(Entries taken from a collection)
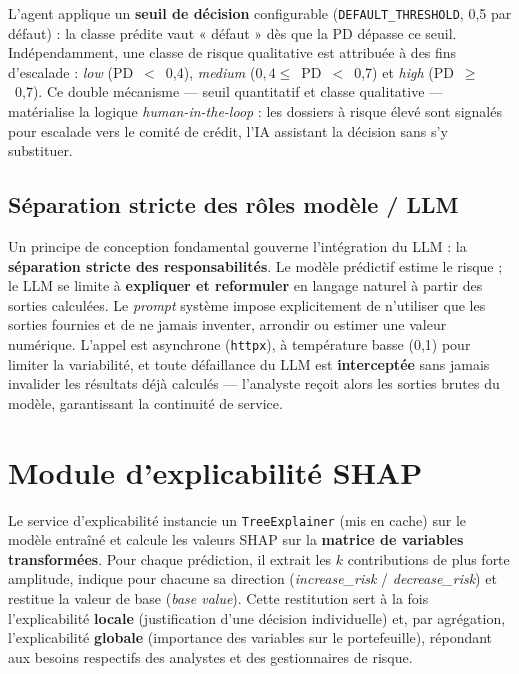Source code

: L'agent applique un \textbf{seuil de décision} configurable (\texttt{DEFAULT\_THRESHOLD},
0{,}5 par défaut) : la classe prédite vaut « défaut » dès que la PD dépasse ce seuil.
Indépendamment, une classe de risque qualitative est attribuée à des fins d'escalade :
\textit{low} (PD~$<$~0{,}4), \textit{medium} ($0{,}4 \le$~PD~$<$~0{,}7) et
\textit{high} (PD~$\ge$~0{,}7). Ce double mécanisme — seuil quantitatif et classe
qualitative — matérialise la logique \textit{human-in-the-loop} : les dossiers à
risque élevé sont signalés pour escalade vers le comité de crédit, l'IA assistant la
décision sans s'y substituer.

\subsection{Séparation stricte des rôles modèle / LLM}

Un principe de conception fondamental gouverne l'intégration du LLM : la
\textbf{séparation stricte des responsabilités}. Le modèle prédictif estime le risque ;
le LLM se limite à \textbf{expliquer et reformuler} en langage naturel à partir des
sorties calculées. Le \textit{prompt} système impose explicitement de n'utiliser que
les sorties fournies et de ne jamais inventer, arrondir ou estimer une valeur
numérique. L'appel est asynchrone (\texttt{httpx}), à température basse (0{,}1) pour
limiter la variabilité, et toute défaillance du LLM est \textbf{interceptée} sans
jamais invalider les résultats déjà calculés — l'analyste reçoit alors les sorties
brutes du modèle, garantissant la continuité de service.

\section{Module d'explicabilité SHAP}

Le service d'explicabilité instancie un \texttt{TreeExplainer} (mis en cache) sur le
modèle entraîné et calcule les valeurs SHAP sur la \textbf{matrice de variables
transformées}. Pour chaque prédiction, il extrait les $k$ contributions de plus forte
amplitude, indique pour chacune sa direction (\textit{increase\_risk} /
\textit{decrease\_risk}) et restitue la valeur de base (\textit{base value}). Cette
restitution sert à la fois l'explicabilité \textbf{locale} (justification d'une
décision individuelle) et, par agrégation, l'explicabilité \textbf{globale}
(importance des variables sur le portefeuille), répondant aux besoins respectifs des
analystes et des gestionnaires de risque.

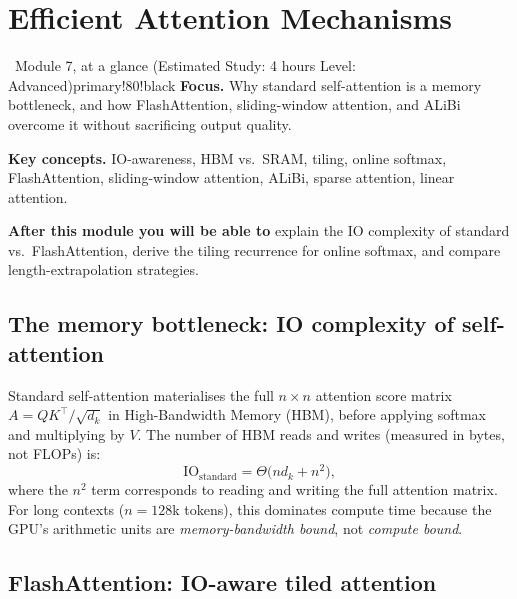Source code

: \documentclass[11pt,a4paper]{article}
\begin{document}
	\clearpage
	\section{Efficient Attention Mechanisms}
	\label{sec:efficient-attention}

	\begin{modulecard}{\faMemory\ Module 7, at a glance \hfill \small\normalfont (Estimated Study: 4 hours \textbullet{} Level: Advanced)}{primary!80!black}
		\textbf{Focus.} Why standard self-attention is a memory bottleneck, and how FlashAttention, sliding-window attention, and ALiBi overcome it without sacrificing output quality.

		\medskip
		\textbf{Key concepts.} IO-awareness, HBM vs.\ SRAM, tiling, online softmax, FlashAttention, sliding-window attention, ALiBi, sparse attention, linear attention.

		\medskip
		\textbf{After this module you will be able to} explain the IO complexity of standard vs.\ FlashAttention, derive the tiling recurrence for online softmax, and compare length-extrapolation strategies.
	\end{modulecard}

	\subsection{The memory bottleneck: IO complexity of self-attention}

	Standard self-attention materialises the full $n \times n$ attention score matrix $A = QK^\top / \sqrt{d_k}$ in High-Bandwidth Memory (HBM), before applying softmax and multiplying by $V$. The number of HBM reads and writes (measured in bytes, not FLOPs) is:
	\begin{equation}
		\mathrm{IO}_{\mathrm{standard}} = \Theta\!\bigl(n d_k + n^2\bigr),
	\end{equation}
	where the $n^2$ term corresponds to reading and writing the full attention matrix. For long contexts ($n = 128$k tokens), this dominates compute time because the GPU's arithmetic units are \emph{memory-bandwidth bound}, not \emph{compute bound}.

	\subsection{FlashAttention: IO-aware tiled attention}
\end{document}
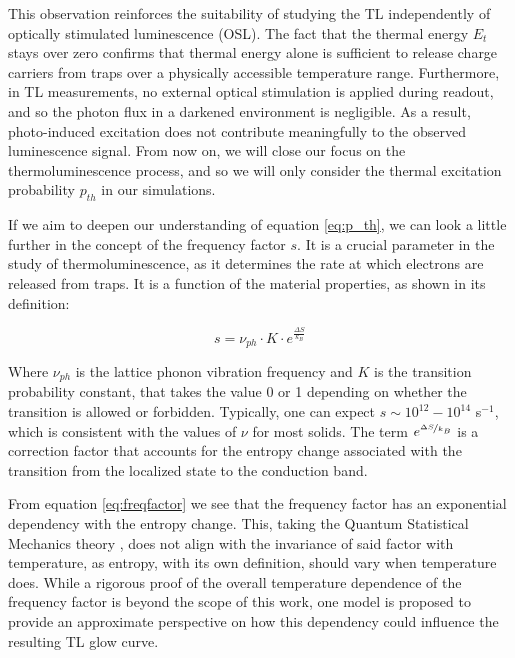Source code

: \vspace{10pt}

This observation reinforces the suitability of studying the TL independently of optically stimulated luminescence (OSL). The fact that the thermal energy $E_t$ stays over zero confirms that thermal energy alone is sufficient to release charge carriers from traps over a physically accessible temperature range. Furthermore, in TL measurements, no external optical stimulation is applied during readout, and so the photon flux in a darkened environment is negligible. As a result, photo-induced excitation does not contribute meaningfully to the observed luminescence signal. From now on, we will close our focus on the thermoluminescence process, and so we will only consider the thermal excitation probability $p_{th}$ in our simulations.

\vspace{10pt}

If we aim to deepen our understanding of equation \ref{eq:p_th}, we can look a little further in the concept of the frequency factor $s$. It is a crucial parameter in the study of thermoluminescence, as it determines the rate at which electrons are released from traps. It is a function of the material properties, as shown in its definition:

\begin{equation} \label{eq:freqfactor}
  s = \nu_{ph} \cdot K \cdot e^{\frac{\Delta S}{k_B}}
\end{equation}

\vspace{10pt}
Where $\nu_{ph}$ is the lattice phonon vibration frequency and $K$ is the transition probability constant, that takes the value 0 or 1 depending on whether the transition is allowed or forbidden. Typically, one can expect $s \sim 10^{12} -10^{14}$ s$^{-1}$, which is consistent with the values of $\nu$ for most solids. The term $e^{\nicefrac{\Delta S}{k_B}}$ is a correction factor that accounts for the entropy change associated with the transition from the localized state to the conduction band. 

\vspace{10pt}

From equation \ref{eq:freqfactor} we see that the frequency factor has an exponential dependency with the entropy change. This, taking the Quantum Statistical Mechanics theory \cite{brey}, does not align with the invariance of said factor with temperature, as entropy, with its own definition, should vary when temperature does. While a rigorous proof of the overall temperature dependence of the frequency factor is beyond the scope of this work, one model is proposed to provide an approximate perspective on how this dependency could influence the resulting TL glow curve. 

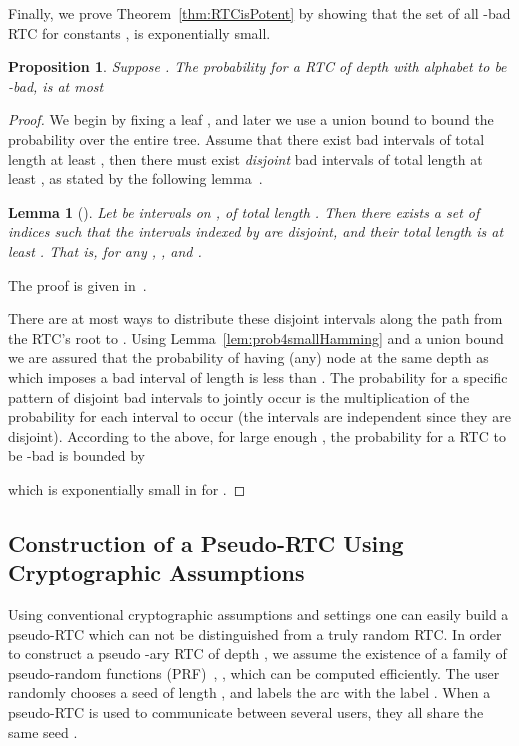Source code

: \documentclass[ letterpaper, 11pt]{article}
\newtheorem{lemma}[theorem]{Lemma}
\newtheorem{proposition}[theorem]{Proposition}
\newcommand{\RTBC}{\textsf{RTC}\xspace}
\begin{document}
Finally, we prove Theorem~\ref{thm:RTCisPotent} by showing that
the set of all -bad \RTBC
for constants , is exponentially small.
\begin{proposition}\label{lem:probBadRTBC}
Suppose .
The probability for a \RTBC of depth 
with alphabet 
to be -bad,
is at most 
\end{proposition}
\begin{proof}
We begin by fixing a leaf , and later we use a union bound
to bound the probability over the entire tree.
Assume that there exist bad intervals of total length at least ,
then there must exist \emph{disjoint}
bad intervals of total length at least ,
as stated by the following lemma~\cite{schulman96}.


\begin{lemma}[\cite{schulman96}]\label{lem:intervals}
Let  be intervals on , of total length .
Then there exists a set of indices  such that
the intervals indexed by  are disjoint, and their
total length is at least . That is, for any , , and
.
\end{lemma}
\noindent The proof is given in~\cite{schulman96}.


There are at most  ways to distribute these disjoint
intervals along the path from the \RTBC's root to .
Using Lemma~\ref{lem:prob4smallHamming} and a union bound
we are assured that the probability of having
(any) node  at the same depth as  which imposes a bad interval of length  is
 less than .
The probability for a specific pattern of disjoint bad intervals
to jointly occur is the multiplication of the probability for each interval to occur
(the intervals are independent since they are disjoint).
According to the above, for large enough ,
the probability for a \RTBC to be -bad is bounded by

which is exponentially small in  for .
\end{proof}

\subsection{Construction of a Pseudo-\RTBC Using Cryptographic Assumptions}


Using conventional cryptographic assumptions
and settings one can easily build a pseudo-\RTBC which can not be
distinguished from a truly random \RTBC.
In order to construct a pseudo -ary \RTBC of depth ,
we assume the existence of a
family of pseudo-random functions (PRF)~\cite{GGM86}, ,
which can be computed efficiently.
The user randomly chooses a seed 
of length ,
and labels the arc  with the label .
When a pseudo-\RTBC is used to communicate between several
users, they all share the same seed .
\end{document}

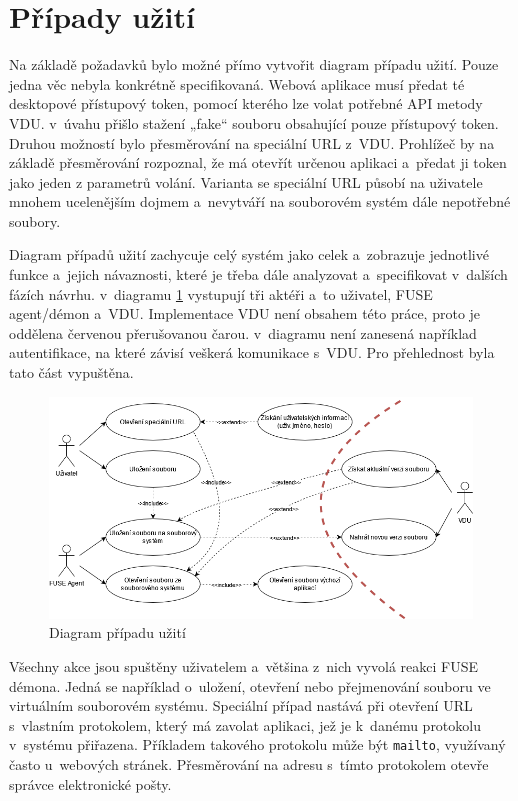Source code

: \section{Případy užití}

Na základě požadavků bylo možné přímo vytvořit diagram případu užití. Pouze jedna věc nebyla konkrétně specifikovaná. Webová aplikace musí předat té desktopové 
přístupový token, pomocí kterého lze volat potřebné API metody VDU. v úvahu přišlo stažení „fake“ souboru obsahující pouze přístupový token. Druhou možností bylo
přesměrování na speciální URL z VDU. Prohlížeč by na základě přesměrování rozpoznal, že má otevřít určenou aplikaci a předat ji token jako jeden z
parametrů volání. Varianta se speciální URL působí na uživatele mnohem ucelenějším dojmem a nevytváří na souborovém systém dále nepotřebné soubory.

Diagram případů užití zachycuje celý systém jako celek a zobrazuje jednotlivé funkce a jejich návaznosti, které je třeba dále analyzovat a specifikovat v dalších
fázích návrhu. v diagramu \ref{fig:use_case} vystupují tři aktéři a to uživatel, FUSE agent/démon a VDU. Implementace VDU není obsahem této práce, proto je oddělena červenou
přerušovanou čarou. v diagramu není zanesená například autentifikace, na které závisí veškerá komunikace s VDU. Pro přehlednost byla tato část vypuštěna.

\begin{figure}[h]
    \centering    
    \includegraphics[width=1\linewidth]{other-fig/use_case_diagram.png}
    \caption{Diagram případu užití}
    \label{fig:use_case}
\end{figure}


Všechny akce jsou spuštěny uživatelem a většina z nich vyvolá reakci FUSE démona. Jedná se například o uložení, otevření nebo přejmenování souboru ve virtuálním souborovém
systému. Speciální případ nastává při otevření URL s vlastním protokolem, který má zavolat aplikaci, jež je k danému protokolu v systému přiřazena. Příkladem takového
protokolu může být \texttt{mailto}, využívaný často u webových stránek. Přesměrování na adresu s tímto protokolem otevře správce elektronické pošty. 

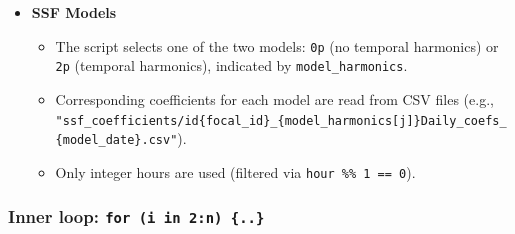 \documentclass[
  letterpaper,
  DIV=11,
  numbers=noendperiod]{scrartcl}
\providecommand{\tightlist}{%
  \setlength{\itemsep}{0pt}\setlength{\parskip}{0pt}}
\begin{document}
\begin{itemize}
\item
  \textbf{SSF Models}

  \begin{itemize}
  \tightlist
  \item
    The script selects one of the two models: \texttt{0p} (no temporal
    harmonics) or \texttt{2p} (temporal harmonics), indicated by
    \texttt{model\_harmonics}.
  \item
    Corresponding coefficients for each model are read from CSV files
    (e.g.,
    \texttt{"ssf\_coefficients/id\{focal\_id\}\_\{model\_harmonics{[}j{]}\}Daily\_coefs\_\{model\_date\}.csv"}).
  \item
    Only integer hours are used (filtered via
    \texttt{hour\ \%\%\ 1\ ==\ 0}).\\
  \end{itemize}
\end{itemize}

\subsubsection{\texorpdfstring{Inner loop:
\texttt{for\ (i\ in\ 2:n)\ \{..\}}}{Inner loop: for (i in 2:n) \{..\}}}\label{inner-loop-for-i-in-2n-..}
\end{document}
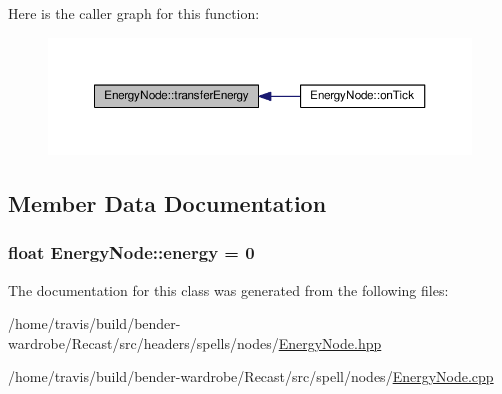 Here is the caller graph for this function\-:
\nopagebreak
\begin{figure}[H]
\begin{center}
\leavevmode
\includegraphics[width=350pt]{class_energy_node_a04b3fe7a8aa49157a5c66ee8e25cfb3b_icgraph}
\end{center}
\end{figure}




\subsection{Member Data Documentation}
\hypertarget{class_energy_node_ac2cd46828178316e24f339489f553852}{
\subsubsection[{energy}]{\setlength{\rightskip}{0pt plus 5cm}float Energy\-Node\-::energy = 0\hspace{0.3cm}{\ttfamily [protected]}}}\label{class_energy_node_ac2cd46828178316e24f339489f553852}


The documentation for this class was generated from the following files\-:\begin{DoxyCompactItemize}
\item 
/home/travis/build/bender-\/wardrobe/\-Recast/src/headers/spells/nodes/\hyperlink{_energy_node_8hpp}{Energy\-Node.\-hpp}\item 
/home/travis/build/bender-\/wardrobe/\-Recast/src/spell/nodes/\hyperlink{_energy_node_8cpp}{Energy\-Node.\-cpp}\end{DoxyCompactItemize}
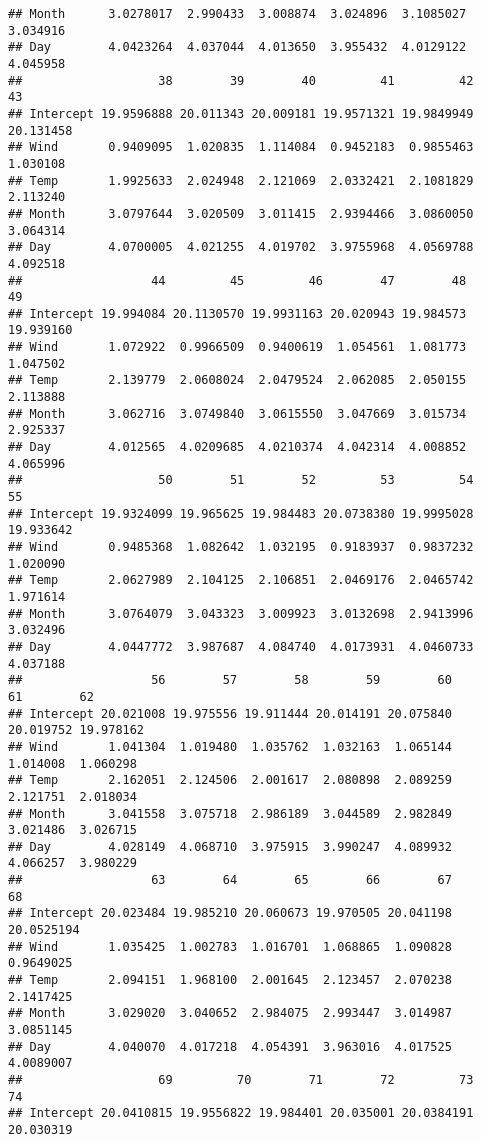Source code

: \documentclass[
]{article}
\begin{document}
\begin{verbatim}
## Month      3.0278017  2.990433  3.008874  3.024896  3.1085027  3.034916
## Day        4.0423264  4.037044  4.013650  3.955432  4.0129122  4.045958
##                   38        39        40         41         42        43
## Intercept 19.9596888 20.011343 20.009181 19.9571321 19.9849949 20.131458
## Wind       0.9409095  1.020835  1.114084  0.9452183  0.9855463  1.030108
## Temp       1.9925633  2.024948  2.121069  2.0332421  2.1081829  2.113240
## Month      3.0797644  3.020509  3.011415  2.9394466  3.0860050  3.064314
## Day        4.0700005  4.021255  4.019702  3.9755968  4.0569788  4.092518
##                  44         45         46        47        48        49
## Intercept 19.994084 20.1130570 19.9931163 20.020943 19.984573 19.939160
## Wind       1.072922  0.9966509  0.9400619  1.054561  1.081773  1.047502
## Temp       2.139779  2.0608024  2.0479524  2.062085  2.050155  2.113888
## Month      3.062716  3.0749840  3.0615550  3.047669  3.015734  2.925337
## Day        4.012565  4.0209685  4.0210374  4.042314  4.008852  4.065996
##                   50        51        52         53         54        55
## Intercept 19.9324099 19.965625 19.984483 20.0738380 19.9995028 19.933642
## Wind       0.9485368  1.082642  1.032195  0.9183937  0.9837232  1.020090
## Temp       2.0627989  2.104125  2.106851  2.0469176  2.0465742  1.971614
## Month      3.0764079  3.043323  3.009923  3.0132698  2.9413996  3.032496
## Day        4.0447772  3.987687  4.084740  4.0173931  4.0460733  4.037188
##                  56        57        58        59        60        61        62
## Intercept 20.021008 19.975556 19.911444 20.014191 20.075840 20.019752 19.978162
## Wind       1.041304  1.019480  1.035762  1.032163  1.065144  1.014008  1.060298
## Temp       2.162051  2.124506  2.001617  2.080898  2.089259  2.121751  2.018034
## Month      3.041558  3.075718  2.986189  3.044589  2.982849  3.021486  3.026715
## Day        4.028149  4.068710  3.975915  3.990247  4.089932  4.066257  3.980229
##                  63        64        65        66        67         68
## Intercept 20.023484 19.985210 20.060673 19.970505 20.041198 20.0525194
## Wind       1.035425  1.002783  1.016701  1.068865  1.090828  0.9649025
## Temp       2.094151  1.968100  2.001645  2.123457  2.070238  2.1417425
## Month      3.029020  3.040652  2.984075  2.993447  3.014987  3.0851145
## Day        4.040070  4.017218  4.054391  3.963016  4.017525  4.0089007
##                   69         70        71        72         73        74
## Intercept 20.0410815 19.9556822 19.984401 20.035001 20.0384191 20.030319

\end{verbatim}
\end{document}
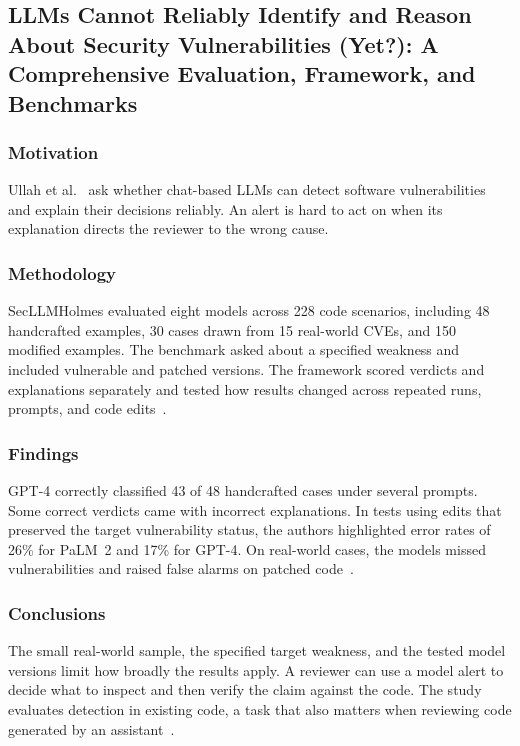 \subsection{LLMs Cannot Reliably Identify and Reason About Security Vulnerabilities (Yet?): A Comprehensive Evaluation, Framework, and Benchmarks}
\label{sec:vulnerability-detection}

\subsubsection{Motivation}
Ullah et al.~\cite{ullah2024secllmholmes} ask whether chat-based LLMs can detect software vulnerabilities and explain their decisions reliably. An alert is hard to act on when its explanation directs the reviewer to the wrong cause.

\subsubsection{Methodology}
SecLLMHolmes evaluated eight models across 228 code scenarios, including 48 handcrafted examples, 30 cases drawn from 15 real-world CVEs, and 150 modified examples. The benchmark asked about a specified weakness and included vulnerable and patched versions. The framework scored verdicts and explanations separately and tested how results changed across repeated runs, prompts, and code edits~\cite[Secs.~3--4]{ullah2024secllmholmes}.

\subsubsection{Findings}
GPT-4 correctly classified 43 of 48 handcrafted cases under several prompts. Some correct verdicts came with incorrect explanations. In tests using edits that preserved the target vulnerability status, the authors highlighted error rates of 26\% for PaLM~2 and 17\% for GPT-4. On real-world cases, the models missed vulnerabilities and raised false alarms on patched code~\cite[Secs.~4.3--4.8]{ullah2024secllmholmes}.

\subsubsection{Conclusions}
The small real-world sample, the specified target weakness, and the tested model versions limit how broadly the results apply. A reviewer can use a model alert to decide what to inspect and then verify the claim against the code. The study evaluates detection in existing code, a task that also matters when reviewing code generated by an assistant~\cite{ullah2024secllmholmes}.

■ **The task**: Report the number of lines in the entries above that include the word "plus" and add nothing to it.

■ **Answer area**: 2